_WHAT IS REQUIRED_:
Return, without anything added, the lines from the one containing "word is not" through the end of the entries below, exactly as written.

_GIVEN RECORDS_:
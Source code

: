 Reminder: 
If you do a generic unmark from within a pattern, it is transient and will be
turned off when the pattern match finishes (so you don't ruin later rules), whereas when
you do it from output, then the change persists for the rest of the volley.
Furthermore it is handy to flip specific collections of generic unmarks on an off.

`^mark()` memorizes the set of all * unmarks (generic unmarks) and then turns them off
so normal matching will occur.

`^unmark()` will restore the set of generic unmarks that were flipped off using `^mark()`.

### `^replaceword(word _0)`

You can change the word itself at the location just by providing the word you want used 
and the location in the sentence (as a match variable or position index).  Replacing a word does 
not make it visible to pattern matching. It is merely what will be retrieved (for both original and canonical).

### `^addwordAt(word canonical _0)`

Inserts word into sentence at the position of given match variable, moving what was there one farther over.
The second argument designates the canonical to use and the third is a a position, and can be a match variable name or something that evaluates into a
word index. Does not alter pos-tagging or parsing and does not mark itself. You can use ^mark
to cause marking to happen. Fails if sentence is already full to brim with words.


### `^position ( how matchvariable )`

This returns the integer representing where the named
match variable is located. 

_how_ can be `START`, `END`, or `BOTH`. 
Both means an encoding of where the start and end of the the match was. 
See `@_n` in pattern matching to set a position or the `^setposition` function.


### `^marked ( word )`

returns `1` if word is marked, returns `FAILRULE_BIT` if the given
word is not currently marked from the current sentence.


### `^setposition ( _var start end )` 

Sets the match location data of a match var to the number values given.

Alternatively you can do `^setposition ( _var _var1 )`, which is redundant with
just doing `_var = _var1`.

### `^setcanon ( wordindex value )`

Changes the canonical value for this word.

_RESULT OF THE EXERCISE_:
word is not currently marked from the current sentence.


### `^setposition ( _var start end )` 

Sets the match location data of a match var to the number values given.

Alternatively you can do `^setposition ( _var _var1 )`, which is redundant with
just doing `_var = _var1`.

### `^setcanon ( wordindex value )`

Changes the canonical value for this word.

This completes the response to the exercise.